Keynes wanted to create an international organization that would review schemes for managing the price gyrations of individual markets, suggesting an IMF-like clearing union or bank financed by large nations. His idea was not adopted, although hundreds of papers and books on the issue were published. The Theory of Commodity Price Stabilization[ii], released in 1981, probably marked the peak interest in buffer stocks, although research on them continues at the World Bank today. This literature focuses primarily on the impact price cycles have on commodity-producing countries, especially nations that rely on a single crop, good, or resource.

 

Mostly before 1980, various commodity agreements to stabilize the prices of rubber, coffee, and other commodities were introduced and operated for a time. Eckbo summarizes the success and failure of many of these in The Future of World Oil.[iii] The International Tin Council, created to help control tin prices, may have been the last global effort and is certainly the most famous one. Its collapse in the mid-80s made news around the world.

 

Following the 1973 Arab oil embargo, the OECD nations created the International Energy Agency. As part of their agreement, the member countries built large buffer stocks of crude oil and smaller stocks of petroleum products. The initial idea was to use the inventories as buffer stocks to stabilize prices. (This author was one of the concept designers and worked with economic policy officials from the United States and other nations to make the plan feasible.)

 

Unfortunately, the energy departments of the major industrialized nations seized control of the strategic stocks shortly after the storage facilities were built. Regulatory capture followed.[1] Simultaneously, the oil industry convinced government agencies that strategic reserves should only be used during “shortages,” not as a price management tool.

 

No one bothered to explain how shortages could occur in a market with no price controls, and everyone ignored this policy inconsistency until Joe Biden became president of the United States. Spurred by the energy price impact of Russia’s invasion of Ukraine, his administration has employed the US Strategic Petroleum Reserve and the reserves of other IEA countries as originally intended: for market stabilization.

 

The use of these government-held stocks to moderate price fluctuations has not pleased the ministers of oil-exporting nations, who have seen their revenues cut by between $24 and $30 per barrel for the last seven months. Their public response has not surprised anyone. The continued discipline of consuming governments in response to producer and oil industry complaints, on the other hand, has been unusual.

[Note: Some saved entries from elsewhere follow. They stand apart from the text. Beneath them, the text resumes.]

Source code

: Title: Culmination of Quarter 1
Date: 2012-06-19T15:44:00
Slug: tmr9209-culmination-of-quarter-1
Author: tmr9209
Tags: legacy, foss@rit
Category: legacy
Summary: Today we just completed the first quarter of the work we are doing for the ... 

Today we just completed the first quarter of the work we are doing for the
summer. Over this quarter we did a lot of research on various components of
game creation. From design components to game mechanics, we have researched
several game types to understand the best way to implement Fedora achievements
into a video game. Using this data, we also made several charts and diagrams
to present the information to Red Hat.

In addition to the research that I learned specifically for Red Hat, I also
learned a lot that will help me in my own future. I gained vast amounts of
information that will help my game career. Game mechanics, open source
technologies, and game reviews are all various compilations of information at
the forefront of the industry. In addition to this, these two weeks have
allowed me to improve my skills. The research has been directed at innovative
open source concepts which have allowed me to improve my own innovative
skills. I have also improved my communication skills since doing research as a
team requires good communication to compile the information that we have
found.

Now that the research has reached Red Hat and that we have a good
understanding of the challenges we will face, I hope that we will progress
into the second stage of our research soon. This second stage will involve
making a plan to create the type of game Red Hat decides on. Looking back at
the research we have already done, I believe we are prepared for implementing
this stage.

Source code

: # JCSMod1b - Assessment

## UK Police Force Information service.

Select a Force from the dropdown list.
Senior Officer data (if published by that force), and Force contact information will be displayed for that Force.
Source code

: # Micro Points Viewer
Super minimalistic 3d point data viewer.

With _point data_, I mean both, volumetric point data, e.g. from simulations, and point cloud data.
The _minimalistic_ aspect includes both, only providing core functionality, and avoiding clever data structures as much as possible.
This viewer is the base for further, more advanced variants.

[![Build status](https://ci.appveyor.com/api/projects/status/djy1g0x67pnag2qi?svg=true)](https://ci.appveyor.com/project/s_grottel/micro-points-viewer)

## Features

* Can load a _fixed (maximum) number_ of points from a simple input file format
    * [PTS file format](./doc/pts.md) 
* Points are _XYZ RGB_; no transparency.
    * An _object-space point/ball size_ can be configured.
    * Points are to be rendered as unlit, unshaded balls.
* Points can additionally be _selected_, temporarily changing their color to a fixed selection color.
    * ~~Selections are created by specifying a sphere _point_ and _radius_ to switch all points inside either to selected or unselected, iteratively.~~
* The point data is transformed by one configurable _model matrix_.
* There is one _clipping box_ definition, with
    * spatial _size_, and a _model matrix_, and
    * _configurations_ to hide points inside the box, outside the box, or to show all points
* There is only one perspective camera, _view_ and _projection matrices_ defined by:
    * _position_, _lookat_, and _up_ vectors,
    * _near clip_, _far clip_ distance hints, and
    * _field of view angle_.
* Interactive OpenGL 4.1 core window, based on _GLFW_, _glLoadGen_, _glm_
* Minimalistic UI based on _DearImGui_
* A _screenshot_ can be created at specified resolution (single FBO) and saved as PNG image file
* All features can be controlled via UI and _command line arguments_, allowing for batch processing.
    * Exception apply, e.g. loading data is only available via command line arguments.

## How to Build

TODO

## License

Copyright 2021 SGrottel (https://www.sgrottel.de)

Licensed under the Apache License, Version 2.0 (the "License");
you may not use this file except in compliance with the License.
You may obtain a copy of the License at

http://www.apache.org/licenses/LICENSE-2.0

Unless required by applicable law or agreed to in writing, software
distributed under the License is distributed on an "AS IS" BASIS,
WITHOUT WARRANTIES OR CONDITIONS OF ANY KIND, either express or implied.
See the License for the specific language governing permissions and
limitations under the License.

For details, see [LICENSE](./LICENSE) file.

[1] Regulatory capture is the process by which companies and industries regulated by a government agency gain control of the agency and its decision-making. See George J. Stigler, “The Theory of Economic Regulation,” The Bell Journal of Economics and Management Science 2, No. 1 (Spring 1971), pp. 3-21 [https://tinyurl.com/54na9n3u].

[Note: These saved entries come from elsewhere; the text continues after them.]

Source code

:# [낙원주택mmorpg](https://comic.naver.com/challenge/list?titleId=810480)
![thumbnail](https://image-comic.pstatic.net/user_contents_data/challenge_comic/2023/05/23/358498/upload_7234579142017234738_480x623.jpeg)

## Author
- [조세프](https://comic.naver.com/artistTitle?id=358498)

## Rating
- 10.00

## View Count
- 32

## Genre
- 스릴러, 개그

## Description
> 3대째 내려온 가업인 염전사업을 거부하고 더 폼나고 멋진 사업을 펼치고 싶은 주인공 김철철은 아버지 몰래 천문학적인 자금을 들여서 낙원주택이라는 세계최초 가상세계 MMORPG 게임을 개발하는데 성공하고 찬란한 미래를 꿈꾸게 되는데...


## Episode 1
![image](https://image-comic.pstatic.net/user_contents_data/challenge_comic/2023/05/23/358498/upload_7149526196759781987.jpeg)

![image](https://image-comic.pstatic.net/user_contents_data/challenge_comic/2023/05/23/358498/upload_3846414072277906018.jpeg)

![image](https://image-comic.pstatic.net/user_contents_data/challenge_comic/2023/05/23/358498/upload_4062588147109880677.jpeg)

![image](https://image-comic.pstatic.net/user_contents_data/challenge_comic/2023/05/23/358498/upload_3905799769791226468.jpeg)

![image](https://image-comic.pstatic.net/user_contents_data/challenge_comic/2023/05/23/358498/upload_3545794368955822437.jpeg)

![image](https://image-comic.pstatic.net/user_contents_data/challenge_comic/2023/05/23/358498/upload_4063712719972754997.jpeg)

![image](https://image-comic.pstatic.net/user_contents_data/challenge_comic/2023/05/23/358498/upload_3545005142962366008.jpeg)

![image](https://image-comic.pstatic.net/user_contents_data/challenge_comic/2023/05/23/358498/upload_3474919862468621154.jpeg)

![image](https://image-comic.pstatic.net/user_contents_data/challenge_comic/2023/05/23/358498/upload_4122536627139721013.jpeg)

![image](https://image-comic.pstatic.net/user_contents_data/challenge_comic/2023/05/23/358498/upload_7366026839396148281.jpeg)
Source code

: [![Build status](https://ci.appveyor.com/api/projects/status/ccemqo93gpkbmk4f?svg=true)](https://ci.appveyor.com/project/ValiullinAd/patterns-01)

[i] David McNicol, Commodity Agreements and Price Stabilization: A Policy Analysis (Lexington, Mass.: Lexington Books, 1978) [https://tinyurl.com/2p8mnsmn], p. 5.

[ii] David M.G. Newbery and Joseph E. Stiglitz, The Theory of Commodity Price Stabilization: A Study in the Economics of Risk (Oxford, England: Oxford University Press, 1981).

[iii] Paul Leo Eckbo, The Future of World Oil (Lexington, Mass.: Ballinger Publishing, 1976).